Jeu de cartes aux enseignes latines
Venise, 1753.
BnF, Département des Estampes et de la photographie, Réserve Kh-167 (173-188)
© Bibliothèque nationale de France
« 1750. Au commencement du carnaval, j'ai gagné un terno [sorte de loto] qui m'a valu trois mille ducats courants. La fortune me fit ce cadeau dans un moment où je n'en avais pas besoin. J'avais passé l'automne jouant tous les jours, mais faisant la banque. C'était à un petit casin d'associés, où aucun noble vénitien n'osait venir parce qu'un des associés était officier du duc de Montalegre ambassadeur d'Espagne.
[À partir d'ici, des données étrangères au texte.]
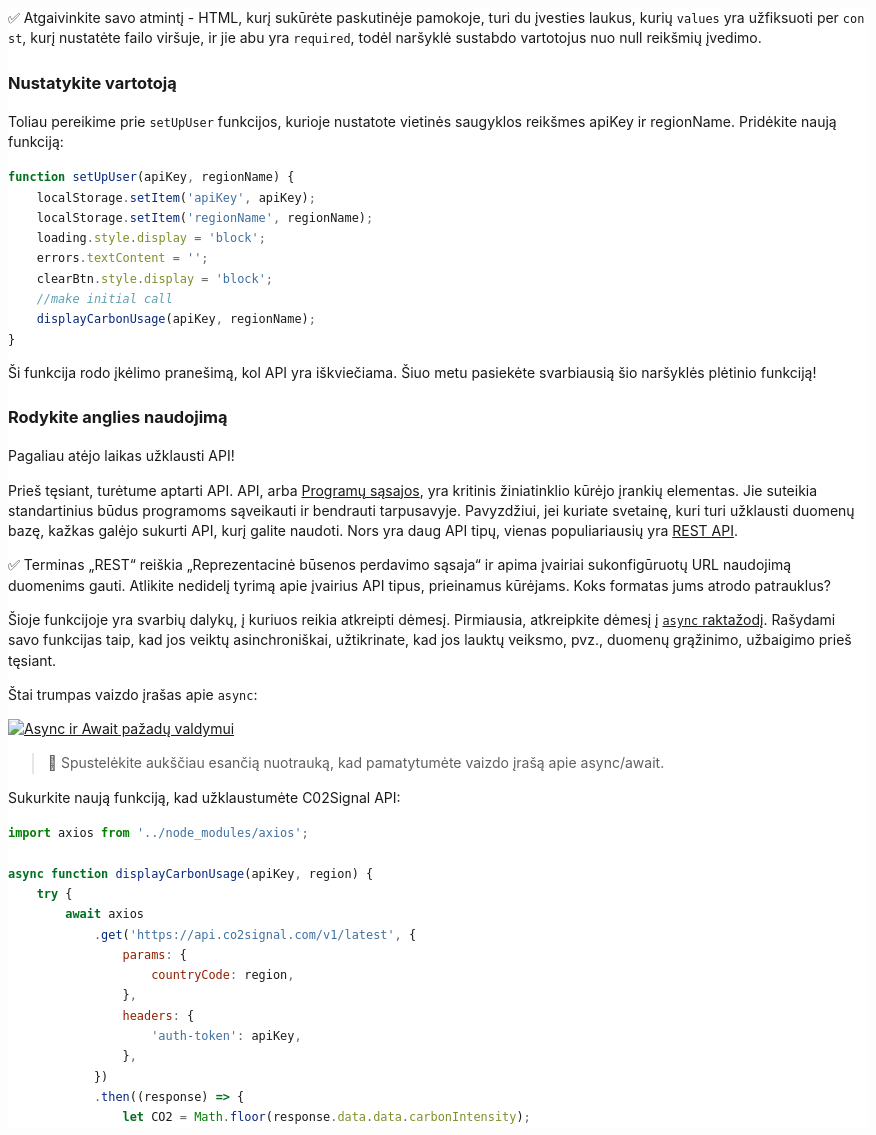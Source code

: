 ✅ Atgaivinkite savo atmintį - HTML, kurį sukūrėte paskutinėje pamokoje, turi du įvesties laukus, kurių `values` yra užfiksuoti per `const`, kurį nustatėte failo viršuje, ir jie abu yra `required`, todėl naršyklė sustabdo vartotojus nuo null reikšmių įvedimo.

### Nustatykite vartotoją

Toliau pereikime prie `setUpUser` funkcijos, kurioje nustatote vietinės saugyklos reikšmes apiKey ir regionName. Pridėkite naują funkciją:

```JavaScript
function setUpUser(apiKey, regionName) {
	localStorage.setItem('apiKey', apiKey);
	localStorage.setItem('regionName', regionName);
	loading.style.display = 'block';
	errors.textContent = '';
	clearBtn.style.display = 'block';
	//make initial call
	displayCarbonUsage(apiKey, regionName);
}
```

Ši funkcija rodo įkėlimo pranešimą, kol API yra iškviečiama. Šiuo metu pasiekėte svarbiausią šio naršyklės plėtinio funkciją!

### Rodykite anglies naudojimą

Pagaliau atėjo laikas užklausti API!

Prieš tęsiant, turėtume aptarti API. API, arba [Programų sąsajos](https://www.webopedia.com/TERM/A/API.html), yra kritinis žiniatinklio kūrėjo įrankių elementas. Jie suteikia standartinius būdus programoms sąveikauti ir bendrauti tarpusavyje. Pavyzdžiui, jei kuriate svetainę, kuri turi užklausti duomenų bazę, kažkas galėjo sukurti API, kurį galite naudoti. Nors yra daug API tipų, vienas populiariausių yra [REST API](https://www.smashingmagazine.com/2018/01/understanding-using-rest-api/).

✅ Terminas „REST“ reiškia „Reprezentacinė būsenos perdavimo sąsaja“ ir apima įvairiai sukonfigūruotų URL naudojimą duomenims gauti. Atlikite nedidelį tyrimą apie įvairius API tipus, prieinamus kūrėjams. Koks formatas jums atrodo patrauklus?

Šioje funkcijoje yra svarbių dalykų, į kuriuos reikia atkreipti dėmesį. Pirmiausia, atkreipkite dėmesį į [`async` raktažodį](https://developer.mozilla.org/docs/Web/JavaScript/Reference/Statements/async_function). Rašydami savo funkcijas taip, kad jos veiktų asinchroniškai, užtikrinate, kad jos lauktų veiksmo, pvz., duomenų grąžinimo, užbaigimo prieš tęsiant.

Štai trumpas vaizdo įrašas apie `async`:

[![Async ir Await pažadų valdymui](https://img.youtube.com/vi/YwmlRkrxvkk/0.jpg)](https://youtube.com/watch?v=YwmlRkrxvkk "Async ir Await pažadų valdymui")

> 🎥 Spustelėkite aukščiau esančią nuotrauką, kad pamatytumėte vaizdo įrašą apie async/await.

Sukurkite naują funkciją, kad užklaustumėte C02Signal API:

```JavaScript
import axios from '../node_modules/axios';

async function displayCarbonUsage(apiKey, region) {
	try {
		await axios
			.get('https://api.co2signal.com/v1/latest', {
				params: {
					countryCode: region,
				},
				headers: {
					'auth-token': apiKey,
				},
			})
			.then((response) => {
				let CO2 = Math.floor(response.data.data.carbonIntensity);

```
Les nobles gênent les particuliers dans un gouvernement aristocratique, où l'égalité n'existe qu'entre les membres du gouvernement. J'ai mis mille sequins dans les mains de M. de Bragadin ayant l'intention d'aller faire un voyage en France après les fêtes de l'Ascension. Dans cette idée, j'eus la force de passer le carnaval sans jamais risquer mon argent à ponter. Un patricien très honnête m'avait intéressé d'un quart dans sa banque, et le premier jour de carême nous nous trouvâmes vainqueurs d'une somme suffisante. » (Histoire de ma vie, I, p. 543.)